[Your assignment] Below are records; reproduce exactly the lines from the one that has "- Add a comment" through the one that has "- The bot listens", ends included, and nothing more.

---- Source information

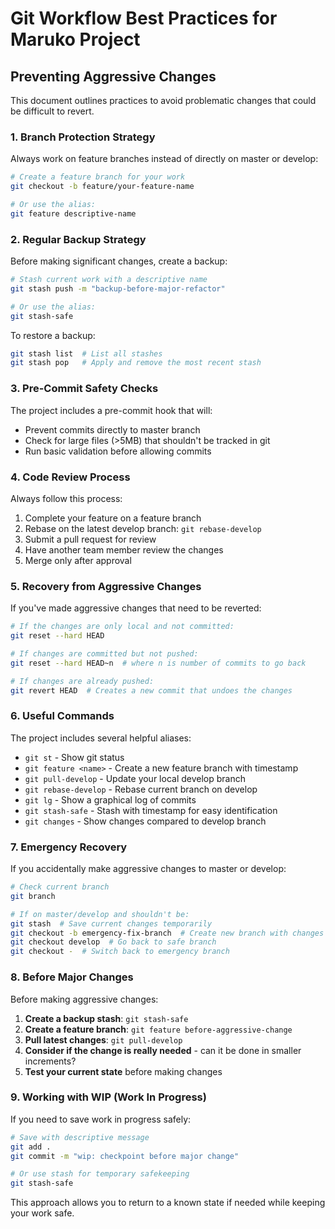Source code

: # Git Workflow Best Practices for Maruko Project

## Preventing Aggressive Changes

This document outlines practices to avoid problematic changes that could be difficult to revert.

### 1. Branch Protection Strategy

Always work on feature branches instead of directly on master or develop:

```bash
# Create a feature branch for your work
git checkout -b feature/your-feature-name

# Or use the alias:
git feature descriptive-name
```

### 2. Regular Backup Strategy

Before making significant changes, create a backup:

```bash
# Stash current work with a descriptive name
git stash push -m "backup-before-major-refactor"

# Or use the alias:
git stash-safe
```

To restore a backup:
```bash
git stash list  # List all stashes
git stash pop   # Apply and remove the most recent stash
```

### 3. Pre-Commit Safety Checks

The project includes a pre-commit hook that will:
- Prevent commits directly to master branch
- Check for large files (>5MB) that shouldn't be tracked in git
- Run basic validation before allowing commits

### 4. Code Review Process

Always follow this process:
1. Complete your feature on a feature branch
2. Rebase on the latest develop branch: `git rebase-develop`
3. Submit a pull request for review
4. Have another team member review the changes
5. Merge only after approval

### 5. Recovery from Aggressive Changes

If you've made aggressive changes that need to be reverted:

```bash
# If the changes are only local and not committed:
git reset --hard HEAD

# If changes are committed but not pushed:
git reset --hard HEAD~n  # where n is number of commits to go back

# If changes are already pushed:
git revert HEAD  # Creates a new commit that undoes the changes
```

### 6. Useful Commands

The project includes several helpful aliases:

- `git st` - Show git status
- `git feature <name>` - Create a new feature branch with timestamp
- `git pull-develop` - Update your local develop branch
- `git rebase-develop` - Rebase current branch on develop
- `git lg` - Show a graphical log of commits
- `git stash-safe` - Stash with timestamp for easy identification
- `git changes` - Show changes compared to develop branch

### 7. Emergency Recovery

If you accidentally make aggressive changes to master or develop:

```bash
# Check current branch
git branch

# If on master/develop and shouldn't be:
git stash  # Save current changes temporarily
git checkout -b emergency-fix-branch  # Create new branch with changes
git checkout develop  # Go back to safe branch
git checkout -  # Switch back to emergency branch
```

### 8. Before Major Changes

Before making aggressive changes:

1. **Create a backup stash**: `git stash-safe`
2. **Create a feature branch**: `git feature before-aggressive-change`
3. **Pull latest changes**: `git pull-develop`
4. **Consider if the change is really needed** - can it be done in smaller increments?
5. **Test your current state** before making changes

### 9. Working with WIP (Work In Progress)

If you need to save work in progress safely:

```bash
# Save with descriptive message
git add .
git commit -m "wip: checkpoint before major change"

# Or use stash for temporary safekeeping
git stash-safe
```

This approach allows you to return to a known state if needed while keeping your work safe.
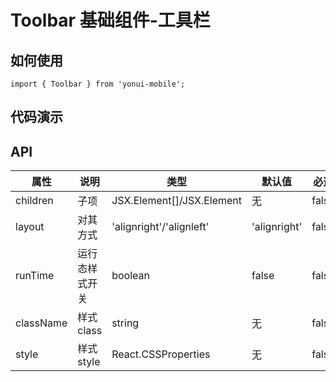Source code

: # Toolbar 基础组件-工具栏
## 如何使用

```
import { Toolbar } from 'yonui-mobile';

```

## 代码演示


## API

属性 | 说明 | 类型 | 默认值 | 必选
----|-----|------|------|------
children | 子项 | JSX.Element[]/JSX.Element | 无 | false
layout | 对其方式 | 'alignright'/'alignleft' | 'alignright' | false
runTime | 运行态样式开关 | boolean | false | false
className | 样式class | string | 无 | false
style | 样式style | React.CSSProperties | 无 | false
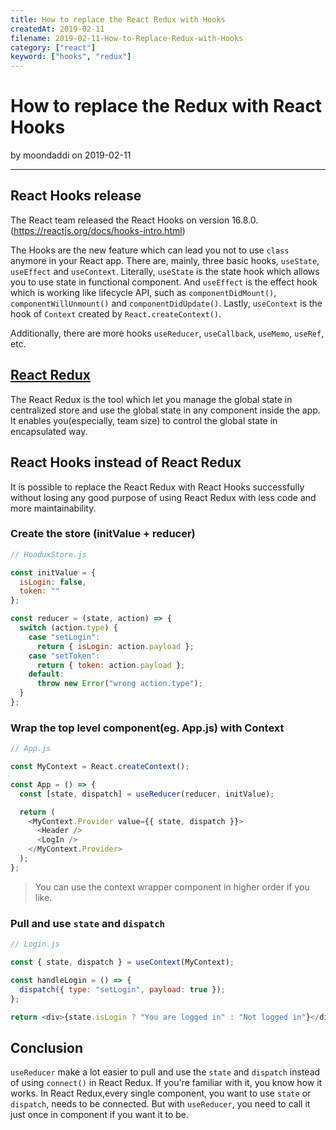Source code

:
 ```yaml
---
title: How to replace the React Redux with Hooks
createdAt: 2019-02-11
filename: 2019-02-11-How-to-Replace-Redux-with-Hooks
category: ["react"]
keyword: ["hooks", "redux"]
---
```


# How to replace the Redux with React Hooks

by moondaddi on 2019-02-11

---

## React Hooks release

The React team released the React Hooks on version 16.8.0. (https://reactjs.org/docs/hooks-intro.html)

The Hooks are the new feature which can lead you not to use `class` anymore in your React app. There are, mainly, three basic hooks, `useState`, `useEffect` and `useContext`. Literally, `useState` is the state hook which allows you to use state in functional component. And `useEffect` is the effect hook which is working like lifecycle API, such as `componentDidMount()`, `componentWillUnmount()` and `componentDidUpdate()`. Lastly, `useContext` is the hook of `Context` created by `React.createContext()`.

Additionally, there are more hooks `useReducer`, `useCallback`, `useMemo`, `useRef`, etc.

## [React Redux](https://react-redux.js.org/introduction/quick-start)

The React Redux is the tool which let you manage the global state in centralized store and use the global state in any component inside the app. It enables you(especially, team size) to control the global state in encapsulated way.

## React Hooks instead of React Redux

It is possible to replace the React Redux with React Hooks successfully without losing any good purpose of using React Redux with less code and more maintainability.

### Create the store (initValue + reducer)

```javascript
// HooduxStore.js

const initValue = {
  isLogin: false,
  token: ""
};

const reducer = (state, action) => {
  switch (action.type) {
    case "setLogin":
      return { isLogin: action.payload };
    case "setToken":
      return { token: action.payload };
    default:
      throw new Error("wrong action.type");
  }
};
```

### Wrap the top level component(eg. App.js) with Context

```javascript
// App.js

const MyContext = React.createContext();

const App = () => {
  const [state, dispatch] = useReducer(reducer, initValue);

  return (
    <MyContext.Provider value={{ state, dispatch }}>
      <Header />
      <LogIn />
    </MyContext.Provider>
  );
};
```

> You can use the context wrapper component in higher order if you like.

### Pull and use `state` and `dispatch`

```javascript
// Login.js

const { state, dispatch } = useContext(MyContext);

const handleLogin = () => {
  dispatch({ type: "setLogin", payload: true });
};

return <div>{state.isLogin ? "You are logged in" : "Not logged in"}</div>;
```

## Conclusion

`useReducer` make a lot easier to pull and use the `state` and `dispatch` instead of using `connect()` in React Redux. If you're familiar with it, you know how it works. In React Redux,every single component, you want to use `state` or `dispatch`, needs to be connected. But with `useReducer`, you need to call it just once in component if you want it to be.
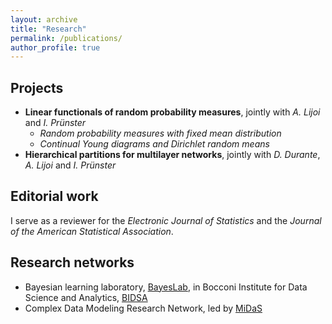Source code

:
 ```yaml
---
layout: archive
title: "Research"
permalink: /publications/
author_profile: true
---
```


Projects
---

* **Linear functionals of random probability measures**, jointly with _A. Lijoi_ and _I. Prünster_
  * _Random probability measures with fixed mean distribution_
  * _Continual Young diagrams and Dirichlet random means_
* **Hierarchical partitions for multilayer networks**, jointly with _D. Durante_, _A. Lijoi_ and _I. Prünster_

Editorial work
---

I serve as a reviewer for the _Electronic Journal of Statistics_ and the _Journal of the American Statistical Association_.

Research networks
---
* Bayesian learning laboratory, [BayesLab](https://www.bayeslab.unibocconi.eu/wps/wcm/connect/Cdr/Bayeslab/Home), in Bocconi Institute for Data Science and Analytics, [BIDSA](https://www.bidsa.unibocconi.eu/wps/wcm/connect/Site/Bidsa/Home/)
* Complex Data Modeling Research Network, led by [MiDaS](https://midas.mat.uc.cl/network/)
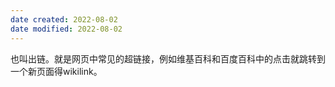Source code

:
 ```yaml
---
date created: 2022-08-02
date modified: 2022-08-02
---
```


也叫出链。就是网页中常见的超链接，例如维基百科和百度百科中的点击就跳转到一个新页面得wikilink。
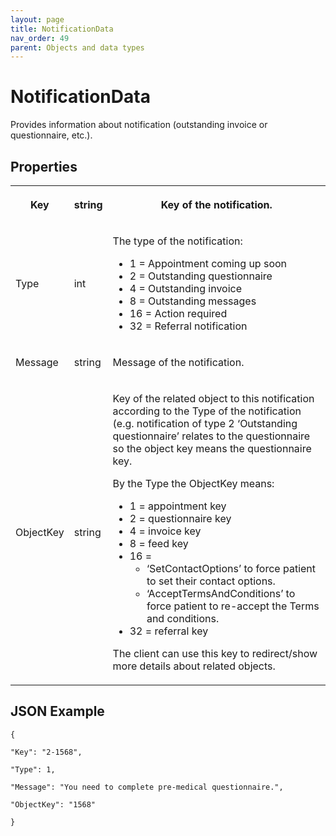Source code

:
 ```yaml
---
layout: page
title: NotificationData
nav_order: 49
parent: Objects and data types
---
```


# NotificationData

Provides information about notification (outstanding invoice or questionnaire, etc.).

## Properties

<table><tbody><tr><th><p>Key</p></th><th><p>string</p></th><th><p>Key of the notification.</p></th></tr><tr><td><p>Type</p></td><td><p>int</p></td><td><p>The type of the notification:</p><ul><li>1 = Appointment coming up soon</li><li>2 = Outstanding questionnaire</li><li>4 = Outstanding invoice</li><li>8 = Outstanding messages</li><li>16 = Action required</li><li>32 = Referral notification</li></ul></td></tr><tr><td><p>Message</p></td><td><p>string</p></td><td><p>Message of the notification.</p></td></tr><tr><td><p>ObjectKey</p></td><td><p>string</p></td><td><p>Key of the related object to this notification according to the Type of the notification (e.g. notification of type 2 ‘Outstanding questionnaire’ relates to the questionnaire so the object key means the questionnaire key.</p><p>By the Type the ObjectKey means:</p><ul><li>1 = appointment key</li><li>2 = questionnaire key</li><li>4 = invoice key</li><li>8 = feed key</li><li>16 =<ul><li>‘SetContactOptions’ to force patient to set their contact options.</li><li>‘AcceptTermsAndConditions’ to force patient to re-accept the Terms and conditions.</li></ul></li><li>32 = referral key</li></ul><p>The client can use this key to redirect/show more details about related objects.</p></td></tr></tbody></table>

## JSON Example

```
{

"Key": "2-1568",

"Type": 1,

"Message": "You need to complete pre-medical questionnaire.",

"ObjectKey": "1568"

}
```
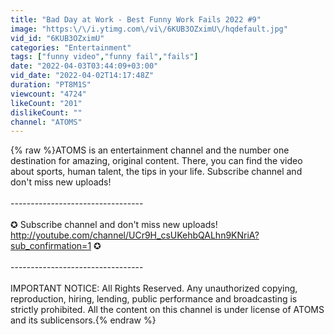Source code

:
 ```yaml
---
title: "Bad Day at Work - Best Funny Work Fails 2022 #9"
image: "https:\/\/i.ytimg.com\/vi\/6KUB3OZximU\/hqdefault.jpg"
vid_id: "6KUB3OZximU"
categories: "Entertainment"
tags: ["funny video","funny fail","fails"]
date: "2022-04-03T03:44:09+03:00"
vid_date: "2022-04-02T14:17:48Z"
duration: "PT8M1S"
viewcount: "4724"
likeCount: "201"
dislikeCount: ""
channel: "ATOMS"
---
```

{% raw %}ATOMS is an entertainment channel and the number one destination for amazing, original content. There, you can find the video about sports, human talent, the tips in your life. Subscribe channel and don't miss new uploads!<br /><br />--------------------------------- <br /><br />✪ Subscribe channel and don't miss new uploads!  <a rel="nofollow" target="blank" href="http://youtube.com/channel/UCr9H_csUKehbQALhn9KNriA?sub_confirmation=1">http://youtube.com/channel/UCr9H_csUKehbQALhn9KNriA?sub_confirmation=1</a> ✪<br /><br />--------------------------------- <br /><br />IMPORTANT NOTICE: All Rights Reserved. Any unauthorized copying, reproduction, hiring, lending, public performance and broadcasting is strictly prohibited. All the content on this channel is under license of ATOMS and its sublicensors.{% endraw %}
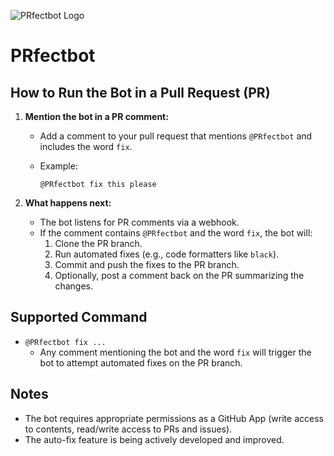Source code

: ![PRfectbot Logo](@PRfectbot.ai.png)

# PRfectbot

## How to Run the Bot in a Pull Request (PR)

1. **Mention the bot in a PR comment:**

   - Add a comment to your pull request that mentions `@PRfectbot` and includes the word `fix`.
   - Example:

     ```
     @PRfectbot fix this please
     ```

2. **What happens next:**
   - The bot listens for PR comments via a webhook.
   - If the comment contains `@PRfectbot` and the word `fix`, the bot will:
     1. Clone the PR branch.
     2. Run automated fixes (e.g., code formatters like `black`).
     3. Commit and push the fixes to the PR branch.
     4. Optionally, post a comment back on the PR summarizing the changes.

## Supported Command

- `@PRfectbot fix ...`
  - Any comment mentioning the bot and the word `fix` will trigger the bot to attempt automated fixes on the PR branch.

## Notes

- The bot requires appropriate permissions as a GitHub App (write access to contents, read/write access to PRs and issues).
- The auto-fix feature is being actively developed and improved.
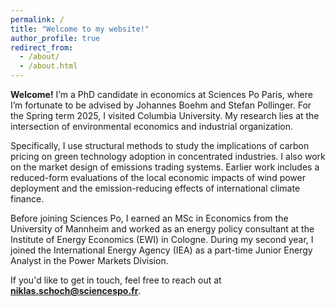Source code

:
 ```yaml
---
permalink: /
title: "Welcome to my website!"
author_profile: true
redirect_from: 
  - /about/
  - /about.html
---
```


**Welcome!** I’m a PhD candidate in economics at Sciences Po Paris, where I’m fortunate to be advised by Johannes Boehm and Stefan Pollinger. For the Spring term 2025, I visited Columbia University. My research lies at the intersection of environmental economics and industrial organization.

Specifically, I use structural methods to study the implications of carbon pricing on green technology adoption in concentrated industries. I also work on the market design of emissions trading systems. Earlier work includes a reduced-form evaluations of the local economic impacts of wind power deployment and the emission-reducing effects of international climate finance.

Before joining Sciences Po, I earned an MSc in Economics from the University of Mannheim and worked as an energy policy consultant at the Institute of Energy Economics (EWI) in Cologne. During my second year, I joined the International Energy Agency (IEA) as a part-time Junior Energy Analyst in the Power Markets Division.

If you'd like to get in touch, feel free to reach out at **niklas.schoch@sciencespo.fr**.
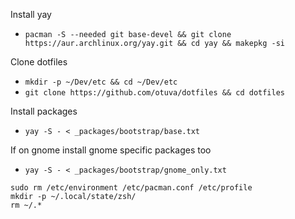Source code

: Install yay

- `pacman -S --needed git base-devel && git clone https://aur.archlinux.org/yay.git && cd yay && makepkg -si`

Clone dotfiles

- `mkdir -p ~/Dev/etc && cd ~/Dev/etc`
- `git clone https://github.com/otuva/dotfiles && cd dotfiles`

Install packages

- `yay -S - < _packages/bootstrap/base.txt`

If on gnome install gnome specific packages too

- `yay -S - < _packages/bootstrap/gnome_only.txt`


```
sudo rm /etc/environment /etc/pacman.conf /etc/profile
mkdir -p ~/.local/state/zsh/
rm ~/.*
```
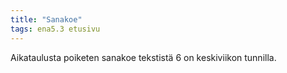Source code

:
```yaml
---
title: "Sanakoe"
tags: ena5.3 etusivu
---
```


Aikataulusta poiketen sanakoe tekstistä 6 on keskiviikon tunnilla.

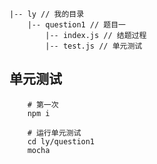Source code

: 
```
|-- ly // 我的目录
    |-- question1 // 题目一
        |-- index.js // 结题过程
        |-- test.js // 单元测试
```

## 单元测试
```shell
    # 第一次
    npm i

    # 运行单元测试
    cd ly/question1
    mocha
```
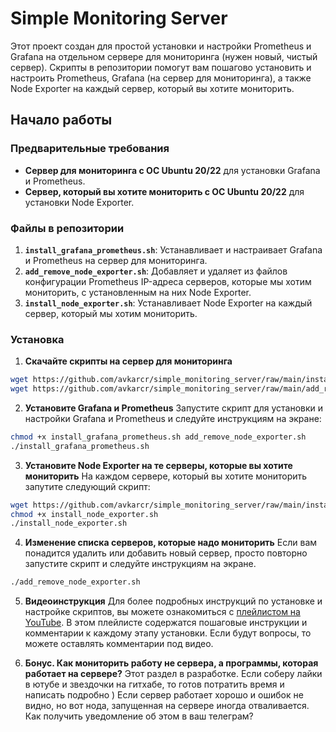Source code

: # Simple Monitoring Server

Этот проект создан для простой установки и настройки Prometheus и Grafana на отдельном сервере для мониторинга (нужен новый, чистый сервер).
Скрипты в репозитории помогут вам пошагово установить и настроить Prometheus, Grafana (на сервер для мониторинга), а также Node Exporter на каждый сервер, который вы хотите мониторить.

## Начало работы

### Предварительные требования
- **Сервер для мониторинга с ОС Ubuntu 20/22** для установки Grafana и Prometheus.
- **Сервер, который вы хотите мониторить с ОС Ubuntu 20/22** для установки Node Exporter.

### Файлы в репозитории

1. **`install_grafana_prometheus.sh`**: Устанавливает и настраивает Grafana и Prometheus на сервер для мониторинга.
2. **`add_remove_node_exporter.sh`**: Добавляет и удаляет из файлов конфигурации Prometheus IP-адреса серверов, которые мы хотим мониторить, с установленным на них Node Exporter.
3. **`install_node_exporter.sh`**: Устанавливает Node Exporter на каждый сервер, который мы хотим мониторить.

### Установка

1. **Скачайте скрипты на сервер для мониторинга**
  ```bash
  wget https://github.com/avkarcr/simple_monitoring_server/raw/main/install_grafana_prometheus.sh
  wget https://github.com/avkarcr/simple_monitoring_server/raw/main/add_remove_node_exporter.sh
  ```   

2. **Установите Grafana и Prometheus**
  Запустите скрипт для установки и настройки Grafana и Prometheus и следуйте инструкциям на экране:
  ```bash
  chmod +x install_grafana_prometheus.sh add_remove_node_exporter.sh
  ./install_grafana_prometheus.sh
  ```   

3. **Установите Node Exporter на те серверы, которые вы хотите мониторить**
  На каждом сервере, который вы хотите мониторить запутите следующий скрипт:
  ```bash
  wget https://github.com/avkarcr/simple_monitoring_server/raw/main/install_node_exporter.sh
  chmod +x install_node_exporter.sh
  ./install_node_exporter.sh
  ```   

4. **Изменение списка серверов, которые надо мониторить**
  Если вам понадится удалить или добавить новый сервер, просто повторно запустите скрипт и следуйте инструкциям на экране.
  ```bash
  ./add_remove_node_exporter.sh
  ```   
5. **Видеоинструкция**
  Для более подробных инструкций по установке и настройке скриптов, вы можете ознакомиться с [плейлистом на YouTube](https://youtu.be/FIa2ohM3WXY?si=BfSI23gwLn7zmJtY). В этом плейлисте содержатся пошаговые инструкции и комментарии к каждому этапу установки.
  Если будут вопросы, то можете оставлять комментарии под видео.

6. **Бонус. Как мониторить работу не сервера, а программы, которая работает на сервере?**
  Этот раздел в разработке. Если соберу лайки в ютубе и звездочки на гитхабе, то готов потратить время и написать подробно )
  Если сервер работает хорошо и ошибок не видно, но вот нода, запущенная на сервере иногда отваливается. Как получить уведомление об этом в ваш телеграм?
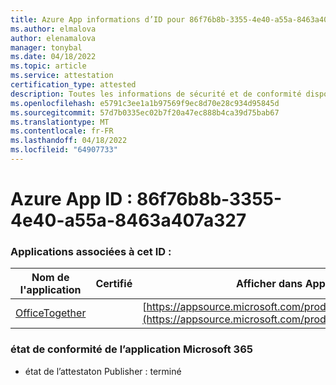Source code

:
 ```yaml
---
title: Azure App informations d’ID pour 86f76b8b-3355-4e40-a55a-8463a407a327
ms.author: elmalova
author: elenamalova
manager: tonybal
ms.date: 04/18/2022
ms.topic: article
ms.service: attestation
certification_type: attested
description: Toutes les informations de sécurité et de conformité disponibles pour 86f76b8b-3355-4e40-a55a-8463a407a327.
ms.openlocfilehash: e5791c3ee1a1b97569f9ec8d70e28c934d95845d
ms.sourcegitcommit: 57d7b0335ec02b7f20a47ec888b4ca39d75bab67
ms.translationtype: MT
ms.contentlocale: fr-FR
ms.lasthandoff: 04/18/2022
ms.locfileid: "64907733"
---
```

# <a name="azure-app-id-86f76b8b-3355-4e40-a55a-8463a407a327"></a>Azure App ID : 86f76b8b-3355-4e40-a55a-8463a407a327


### <a name="apps-associated-with-this-id"></a>Applications associées à cet ID :
| **Nom de l'application** | **Certifié** | **Afficher dans AppSource** |
|--------------|---------------|-----------------------|
| [OfficeTogether](../forward/WA200003767.md) |  | [https://appsource.microsoft.com/product/office/WA200003767](https://appsource.microsoft.com/product/office/WA200003767) |

### <a name="microsoft-365-app-compliance-status"></a>état de conformité de l’application Microsoft 365
- état de l’attestaton Publisher : terminé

--------

[Solution]
   - Add a comment to your pull request that mentions `@PRfectbot` and includes the word `fix`.
   - Example:

     ```
     @PRfectbot fix this please
     ```

2. **What happens next:**
   - The bot listens for PR comments via a webhook.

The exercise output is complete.